Workshop: Software Tools from Atomistics to Phase Diagrams
Contents
Workshop: Software Tools from Atomistics to Phase Diagrams¶
Day 1 - Atomistic simulations (pyiron)¶
Authors: Jan Janssen, Tilmann Hickel, Jörg Neugebauer (Max-Planck-Institut für Eisenforschung)
Interactive: Density functional theory with pyiron
The scope of this first exercise is to become familar with:
Density functional theory calculation,
Calculate the equilibrium lattice constant
Compare the results to interatomic potentials.
Reminder¶
In the first session we learned how to create a pyiron project object and then use this pyiron project object to create atomistic structure objects.
# Import the Project object
from pyiron_atomistics import Project
# Create a Project object instance for a project named dft
pr = Project("dft")
# Create a cubic aluminum fcc structure
al_fcc = pr.create_ase_bulk("Al", cubic=True)

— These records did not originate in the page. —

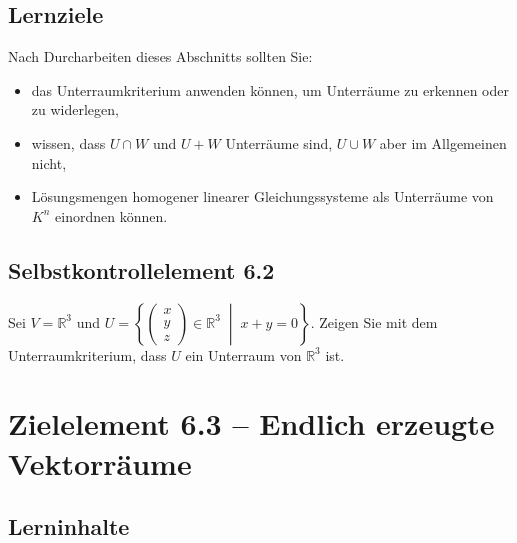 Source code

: \documentclass[a4paper,12pt]{article}
\begin{document}
\subsection*{Lernziele}

Nach Durcharbeiten dieses Abschnitts sollten Sie:
\begin{itemize}
  \item das Unterraumkriterium anwenden können, um Unterräume zu erkennen oder
        zu widerlegen,
  \item wissen, dass $U \cap W$ und $U + W$ Unterräume sind, $U \cup W$ aber
        im Allgemeinen nicht,
  \item Lösungsmengen homogener linearer Gleichungssysteme als Unterräume von $K^n$
        einordnen können.
\end{itemize}

\subsection*{Selbstkontrollelement 6.2}

Sei $V = \mathbb{R}^3$ und
$U = \left\{ \begin{pmatrix} x \\ y \\ z \end{pmatrix} \in \mathbb{R}^3 \;\middle|\; x + y = 0 \right\}$.
Zeigen Sie mit dem Unterraumkriterium, dass $U$ ein Unterraum von $\mathbb{R}^3$ ist.

\newpage

\section*{Zielelement 6.3 -- Endlich erzeugte Vektorräume}

\subsection*{Lerninhalte}

\begin{center}
\end{center}
\end{document}
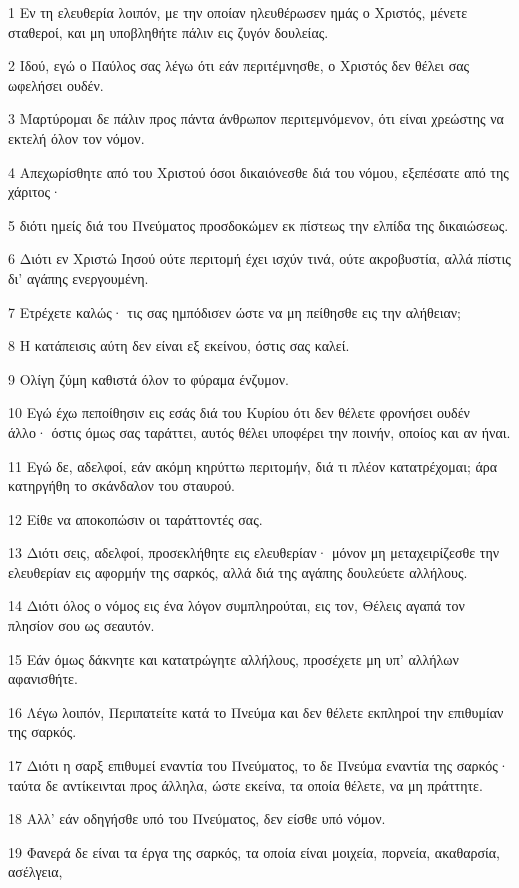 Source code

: \par 1 Εν τη ελευθερία λοιπόν, με την οποίαν ηλευθέρωσεν ημάς ο Χριστός, μένετε σταθεροί, και μη υποβληθήτε πάλιν εις ζυγόν δουλείας.
\par 2 Ιδού, εγώ ο Παύλος σας λέγω ότι εάν περιτέμνησθε, ο Χριστός δεν θέλει σας ωφελήσει ουδέν.
\par 3 Μαρτύρομαι δε πάλιν προς πάντα άνθρωπον περιτεμνόμενον, ότι είναι χρεώστης να εκτελή όλον τον νόμον.
\par 4 Απεχωρίσθητε από του Χριστού όσοι δικαιόνεσθε διά του νόμου, εξεπέσατε από της χάριτος·
\par 5 διότι ημείς διά του Πνεύματος προσδοκώμεν εκ πίστεως την ελπίδα της δικαιώσεως.
\par 6 Διότι εν Χριστώ Ιησού ούτε περιτομή έχει ισχύν τινά, ούτε ακροβυστία, αλλά πίστις δι' αγάπης ενεργουμένη.
\par 7 Ετρέχετε καλώς· τις σας ημπόδισεν ώστε να μη πείθησθε εις την αλήθειαν;
\par 8 Η κατάπεισις αύτη δεν είναι εξ εκείνου, όστις σας καλεί.
\par 9 Ολίγη ζύμη καθιστά όλον το φύραμα ένζυμον.
\par 10 Εγώ έχω πεποίθησιν εις εσάς διά του Κυρίου ότι δεν θέλετε φρονήσει ουδέν άλλο· όστις όμως σας ταράττει, αυτός θέλει υποφέρει την ποινήν, οποίος και αν ήναι.
\par 11 Εγώ δε, αδελφοί, εάν ακόμη κηρύττω περιτομήν, διά τι πλέον κατατρέχομαι; άρα κατηργήθη το σκάνδαλον του σταυρού.
\par 12 Είθε να αποκοπώσιν οι ταράττοντές σας.
\par 13 Διότι σεις, αδελφοί, προσεκλήθητε εις ελευθερίαν· μόνον μη μεταχειρίζεσθε την ελευθερίαν εις αφορμήν της σαρκός, αλλά διά της αγάπης δουλεύετε αλλήλους.
\par 14 Διότι όλος ο νόμος εις ένα λόγον συμπληρούται, εις τον, Θέλεις αγαπά τον πλησίον σου ως σεαυτόν.
\par 15 Εάν όμως δάκνητε και κατατρώγητε αλλήλους, προσέχετε μη υπ' αλλήλων αφανισθήτε.
\par 16 Λέγω λοιπόν, Περιπατείτε κατά το Πνεύμα και δεν θέλετε εκπληροί την επιθυμίαν της σαρκός.
\par 17 Διότι η σαρξ επιθυμεί εναντία του Πνεύματος, το δε Πνεύμα εναντία της σαρκός· ταύτα δε αντίκεινται προς άλληλα, ώστε εκείνα, τα οποία θέλετε, να μη πράττητε.
\par 18 Αλλ' εάν οδηγήσθε υπό του Πνεύματος, δεν είσθε υπό νόμον.
\par 19 Φανερά δε είναι τα έργα της σαρκός, τα οποία είναι μοιχεία, πορνεία, ακαθαρσία, ασέλγεια,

# Confirm the final structure has 4 atoms by calculating
# the length of the structure object
len(al_fcc) == 4
True
Density Functional Theory¶
To provide a brief introduction to density functional theory (DFT) we calculate the equilibrium lattice constant for a cubic fcc aluminium structure. Besides the pseudo potential which defines the electron electron interaction, the DFT precision is dominated by the convergence parameters, namely the plane wave energy cutoff and the kpoint mesh. Both can be set in pyiron using the corresponding properties encut and kpoint_mesh.
# Create a DFT job with the S/PHI/nX quantum engine named spx
job_dft_template = pr.create_job(
job_type=pr.job_type.Sphinx,
job_name="spx"
)
# Print the default DFT convergence parameters energy cutoff
print(
job_dft_template.encut,
job_dft_template.kpoint_mesh
)
340 [4, 4, 4]
# Increase the energy cutoff to 400eV and increase the kpoint mesh to 5x5x5
job_dft_template.set_encut(400)
job_dft_template.set_kpoints([5, 5, 5])
Energy Volume Curve¶
The discretisation of the plane waves on the fourier mesh and the kpoint mesh in the brillouin zone cause fluctuations in the energy surface. Therefore a minimization like we used it for the interatomic potentials in the previous section is insufficient. Instead we calculate the energy for various volumes around the equlibrium volume and then determine the equilibrium volume by interpolating the minimum between these volumes.
# Import the numerical library numpy
import numpy as np
# Create 7 strains ranging from -5% (-0.05) to +5% (0.05)
strain_lst = np.linspace(-0.05, 0.05, 7)
strain_lst
array([-0.05 , -0.03333333, -0.01666667, 0. , 0.01666667,
0.03333333, 0.05 ])
# Copy the cubic fcc aluminium supercell
al_fcc_copy = al_fcc.copy()
# Apply of -5% to the copy of the aluminium
# supercell and compare the volume
al_fcc_copy.apply_strain(-0.05)
al_fcc.get_volume(), al_fcc_copy.get_volume()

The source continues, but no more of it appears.